Casting Audio Drama
What do Wireless casting directors look for in a voice actor when casting audio drama?
Of course, it largely depends on what you’re casting for – age, accent, tone, delivery style are often deciding factors. When casting for drama an important element we listen for in voice reels is that each voice sounds suitably different from the other members of the cast – as without visuals it can get very confusing if two actors sound too similar.
For certain projects we will look for versatility; for example if an audiobook has a huge amount of characters it’s great to work with an actor who can give different personality of voice to each character. In dramas it can be great to have actors in the ensemble who can double/triple up on characters – but it’s important that their voice can genuinely change – not just in accent, but in tone, age range, pace etc – someone who is great at accents, but has a very distinctive husky voice, for example, may be able to play a lot of different characters across different projects, but probably couldn’t play too many different roles in one drama.

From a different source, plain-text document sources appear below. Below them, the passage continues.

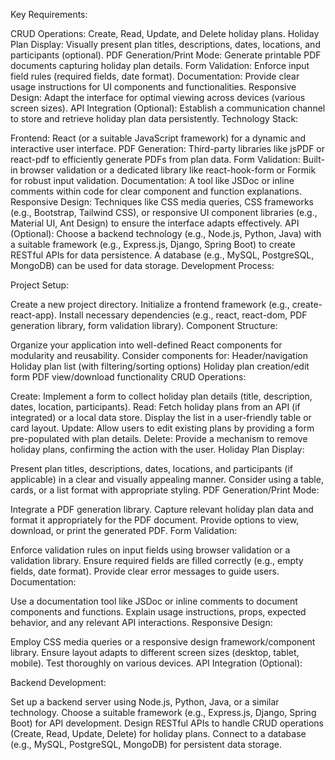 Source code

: 
Key Requirements:

CRUD Operations: Create, Read, Update, and Delete holiday plans.
Holiday Plan Display: Visually present plan titles, descriptions, dates, locations, and participants (optional).
PDF Generation/Print Mode: Generate printable PDF documents capturing holiday plan details.
Form Validation: Enforce input field rules (required fields, date format).
Documentation: Provide clear usage instructions for UI components and functionalities.
Responsive Design: Adapt the interface for optimal viewing across devices (various screen sizes).
API Integration (Optional): Establish a communication channel to store and retrieve holiday plan data persistently.
Technology Stack:

Frontend: React (or a suitable JavaScript framework) for a dynamic and interactive user interface.
PDF Generation: Third-party libraries like jsPDF or react-pdf to efficiently generate PDFs from plan data.
Form Validation: Built-in browser validation or a dedicated library like react-hook-form or Formik for robust input validation.
Documentation: A tool like JSDoc or inline comments within code for clear component and function explanations.
Responsive Design: Techniques like CSS media queries, CSS frameworks (e.g., Bootstrap, Tailwind CSS), or responsive UI component libraries (e.g., Material UI, Ant Design) to ensure the interface adapts effectively.
API (Optional): Choose a backend technology (e.g., Node.js, Python, Java) with a suitable framework (e.g., Express.js, Django, Spring Boot) to create RESTful APIs for data persistence. A database (e.g., MySQL, PostgreSQL, MongoDB) can be used for data storage.
Development Process:

Project Setup:

Create a new project directory.
Initialize a frontend framework (e.g., create-react-app).
Install necessary dependencies (e.g., react, react-dom, PDF generation library, form validation library).
Component Structure:

Organize your application into well-defined React components for modularity and reusability. Consider components for:
Header/navigation
Holiday plan list (with filtering/sorting options)
Holiday plan creation/edit form
PDF view/download functionality
CRUD Operations:

Create: Implement a form to collect holiday plan details (title, description, dates, location, participants).
Read: Fetch holiday plans from an API (if integrated) or a local data store. Display the list in a user-friendly table or card layout.
Update: Allow users to edit existing plans by providing a form pre-populated with plan details.
Delete: Provide a mechanism to remove holiday plans, confirming the action with the user.
Holiday Plan Display:

Present plan titles, descriptions, dates, locations, and participants (if applicable) in a clear and visually appealing manner.
Consider using a table, cards, or a list format with appropriate styling.
PDF Generation/Print Mode:

Integrate a PDF generation library.
Capture relevant holiday plan data and format it appropriately for the PDF document.
Provide options to view, download, or print the generated PDF.
Form Validation:

Enforce validation rules on input fields using browser validation or a validation library.
Ensure required fields are filled correctly (e.g., empty fields, date format).
Provide clear error messages to guide users.
Documentation:

Use a documentation tool like JSDoc or inline comments to document components and functions.
Explain usage instructions, props, expected behavior, and any relevant API interactions.
Responsive Design:

Employ CSS media queries or a responsive design framework/component library.
Ensure layout adapts to different screen sizes (desktop, tablet, mobile).
Test thoroughly on various devices.
API Integration (Optional):

Backend Development:

Set up a backend server using Node.js, Python, Java, or a similar technology.
Choose a suitable framework (e.g., Express.js, Django, Spring Boot) for API development.
Design RESTful APIs to handle CRUD operations (Create, Read, Update, Delete) for holiday plans.
Connect to a database (e.g., MySQL, PostgreSQL, MongoDB) for persistent data storage.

However, versatility isn’t always vital – certainly for non-fiction or books that don’t have plenty of characters the most important thing is that an actor can lift a story off the page and bring it to life, inject light and shade. Essentially, good storytellers with an engaging voice.
How does a casting director put together a large cast for a big multicast production?

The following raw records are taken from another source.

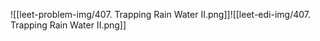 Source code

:![[leet-problem-img/407. Trapping Rain Water II.png]]![[leet-edi-img/407. Trapping Rain Water II.png]] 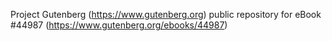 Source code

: Project Gutenberg (https://www.gutenberg.org) public repository for eBook #44987 (https://www.gutenberg.org/ebooks/44987)

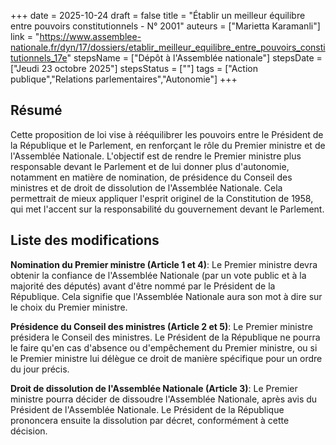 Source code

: +++
date = 2025-10-24
draft = false
title = "Établir un meilleur équilibre entre pouvoirs constitutionnels - N° 2001"
auteurs = ["Marietta Karamanli"]
link = "https://www.assemblee-nationale.fr/dyn/17/dossiers/etablir_meilleur_equilibre_entre_pouvoirs_constitutionnels_17e"
stepsName = ["Dépôt à l'Assemblée nationale"]
stepsDate = ["Jeudi 23 octobre 2025"]
stepsStatus = [""]
tags = ["Action publique","Relations parlementaires","Autonomie"]
+++

## Résumé

Cette proposition de loi vise à rééquilibrer les pouvoirs entre le Président de la République et le Parlement, en renforçant le rôle du Premier ministre et de l'Assemblée Nationale. L'objectif est de rendre le Premier ministre plus responsable devant le Parlement et de lui donner plus d'autonomie, notamment en matière de nomination, de présidence du Conseil des ministres et de droit de dissolution de l'Assemblée Nationale. Cela permettrait de mieux appliquer l'esprit originel de la Constitution de 1958, qui met l'accent sur la responsabilité du gouvernement devant le Parlement.

## Liste des modifications

**Nomination du Premier ministre (Article 1 et 4)**: Le Premier ministre devra obtenir la confiance de l'Assemblée Nationale (par un vote public et à la majorité des députés) avant d'être nommé par le Président de la République. Cela signifie que l'Assemblée Nationale aura son mot à dire sur le choix du Premier ministre.

**Présidence du Conseil des ministres (Article 2 et 5)**: Le Premier ministre présidera le Conseil des ministres. Le Président de la République ne pourra le faire qu'en cas d'absence ou d'empêchement du Premier ministre, ou si le Premier ministre lui délègue ce droit de manière spécifique pour un ordre du jour précis.

**Droit de dissolution de l'Assemblée Nationale (Article 3)**: Le Premier ministre pourra décider de dissoudre l'Assemblée Nationale, après avis du Président de l'Assemblée Nationale. Le Président de la République prononcera ensuite la dissolution par décret, conformément à cette décision.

In casting, we work very closely with the director and producer. For the leading roles we make lists of actors who we think would be a good fit – depending on the project’s needs, these might be high profile actors. We put together a shortlist of about 5 per role, check the talent availability and then if it’s a project for an external client, we check in with them to ensure we’re going for actors that they are excited about.
If we don’t need to cast high profile actors then we put together a shortlist of performers and run auditions. For audio, these can usually be recorded by the actor directly into their mobile phone, which means we can get them quite quickly – with is a real bonus when working to tight timelines.

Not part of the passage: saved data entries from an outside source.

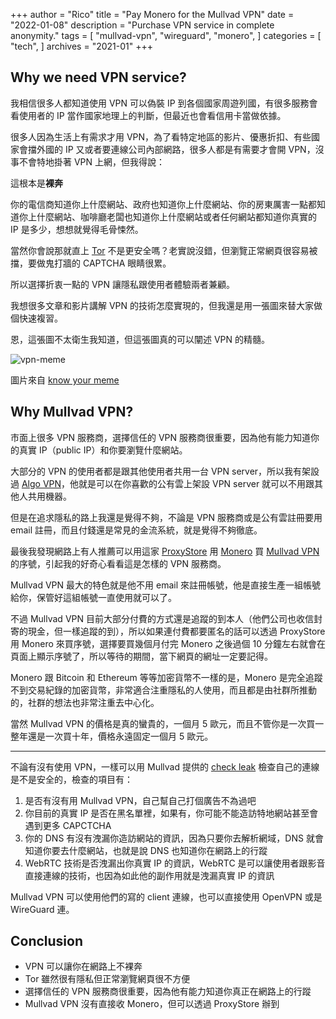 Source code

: +++
author = "Rico"
title = "Pay Monero for the Mullvad VPN"
date = "2022-01-08"
description = "Purchase VPN service in complete anonymity."
tags = [
    "mullvad-vpn",
    "wireguard",
    "monero",
]
categories = [
    "tech",
]
archives = "2021-01"
+++

## Why we need VPN service?

我相信很多人都知道使用 VPN 可以偽裝 IP 到各個國家周遊列國，有很多服務會看使用者的 IP 當作國家地理上的判斷，但最近也會看信用卡當做依據。

很多人因為生活上有需求才用 VPN，為了看特定地區的影片、優惠折扣、有些國家會擋外國的 IP 又或者要連線公司內部網路，很多人都是有需要才會開 VPN，沒事不會特地掛著 VPN 上網，但我得說：

這根本是**裸奔**

你的電信商知道你上什麼網站、政府也知道你上什麼網站、你的房東厲害一點都知道你上什麼網站、咖啡廳老闆也知道你上什麼網站或者任何網站都知道你真實的 IP 是多少，想想就覺得毛骨悚然。

當然你會說那就直上 [Tor](https://www.torproject.org/) 不是更安全嗎？老實說沒錯，但瀏覽正常網頁很容易被擋，要做鬼打牆的 CAPTCHA 眼睛很累。

所以選擇折衷一點的 VPN 讓隱私跟使用者體驗兩者兼顧。

我想很多文章和影片講解 VPN 的技術怎麼實現的，但我還是用一張圖來替大家做個快速複習。

恩，這張圖不太衛生我知道，但這張圖真的可以闡述 VPN 的精髓。

![vpn-meme](https://i.kym-cdn.com/photos/images/original/001/524/130/f9d.jpg)

圖片來自 [know your meme](https://knowyourmeme.com/photos/1524130)

## Why Mullvad VPN?

市面上很多 VPN 服務商，選擇信任的 VPN 服務商很重要，因為他有能力知道你的真實 IP（public IP）和你要瀏覽什麼網站。

大部分的 VPN 的使用者都是跟其他使用者共用一台 VPN server，所以我有架設過 [Algo VPN](https://github.com/trailofbits/algo)，他就是可以在你喜歡的公有雲上架設 VPN server 就可以不用跟其他人共用機器。

但是在追求隱私的路上我還是覺得不夠，不論是 VPN 服務商或是公有雲註冊要用 email 註冊，而且付錢還是常見的金流系統，就是覺得不夠徹底。

最後我發現網路上有人推薦可以用這家 [ProxyStore](https://proxysto.re/en/index.html) 用 [Monero](https://www.getmonero.org/) 買 [Mullvad VPN](https://mullvad.net/en/) 的序號，引起我的好奇心看看這是怎樣的 VPN 服務商。

Mullvad VPN 最大的特色就是他不用 email 來註冊帳號，他是直接生產一組帳號給你，保管好這組帳號一直使用就可以了。

不過 Mullvad VPN 目前大部分付費的方式還是追蹤的到本人（他們公司也收信封寄的現金，但一樣追蹤的到），所以如果連付費都要匿名的話可以透過 ProxyStore 用 Monero 來買序號，選擇要買幾個月付完 Monero 之後過個 10 分鐘左右就會在頁面上顯示序號了，所以等待的期間，當下網頁的網址一定要記得。

Monero 跟 Bitcoin 和 Ethereum 等等加密貨幣不一樣的是，Monero 是完全追蹤不到交易紀錄的加密貨幣，非常適合注重隱私的人使用，而且都是由社群所推動的，社群的想法也非常注重去中心化。

當然 Mullvad VPN 的價格是真的蠻貴的，一個月 5 歐元，而且不管你是一次買一整年還是一次買十年，價格永遠固定一個月 5 歐元。

---

不論有沒有使用 VPN，一樣可以用 Mullvad 提供的 [check leak](https://mullvad.net/en/check/) 檢查自己的連線是不是安全的，檢查的項目有：

1. 是否有沒有用 Mullvad VPN，自己幫自己打個廣告不為過吧
2. 你目前的真實 IP 是否在黑名單裡，如果有，你可能不能造訪特地網站甚至會遇到更多 CAPCTCHA
3. 你的 DNS 有沒有洩漏你造訪網站的資訊，因為只要你去解析網域，DNS 就會知道你要去什麼網站，也就是說 DNS 也知道你在網路上的行蹤
4. WebRTC 技術是否洩漏出你真實 IP 的資訊，WebRTC 是可以讓使用者跟影音直接連線的技術，也因為如此他的副作用就是洩漏真實 IP 的資訊

Mullvad VPN 可以使用他們的寫的 client 連線，也可以直接使用 OpenVPN 或是 WireGuard 連。

## Conclusion

* VPN 可以讓你在網路上不裸奔
* Tor 雖然很有隱私但正常瀏覽網頁很不方便
* 選擇信任的 VPN 服務商很重要，因為他有能力知道你真正在網路上的行蹤
* Mullvad VPN 沒有直接收 Monero，但可以透過 ProxyStore 辦到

The director and producer would usually then look at the ensemble roles; and some projects have upwards of 50 characters. For these roles we’d start by looking at which roles could potentially played by one actor – i.e. characters which don’t appear in the same scene or too close to one another. Once we have grouped the ‘doubling’ we start to look at actors who could fill those within their skillset – for example; “which actor could definitely play ITALIAN WAITER, POLICE OFFICER, SCOTTISH WIZARD” etc. We’d probably put several choices for each role. For every project we try to work with a few actors who we haven’t worked with before, and who haven’t done audio work – as audio can be hard to get into. And across all roles, we keep a keen eye (ear) on diversity.
Can the director manage casting audio drama? Why is a casting director needed?
It’s not uncommon for the director or producer to manage their own casting in audio, and for very small productions it can sometimes work. But as ambitions for audio drama continue to scale up, it is not practical for the director to handle all the ins-and-outs of casting as well as concentrate on working with the actors in the studio. The director takes an active role, and ultimately they have the final say on who is cast because they are the creative leader of the project – but director’s don’t always have their own relationships with agents, aren’t always able to negotiate and also often don’t have the time or capacity to take on large scale casting so it makes a lot of sense for the project to have a casting person or team who are responsible for handling that side of things. Audio casting directors also usually have fantastic lists of audio actors who they can bring to a project.
Why is it important to have an experienced casting director for casting audio drama?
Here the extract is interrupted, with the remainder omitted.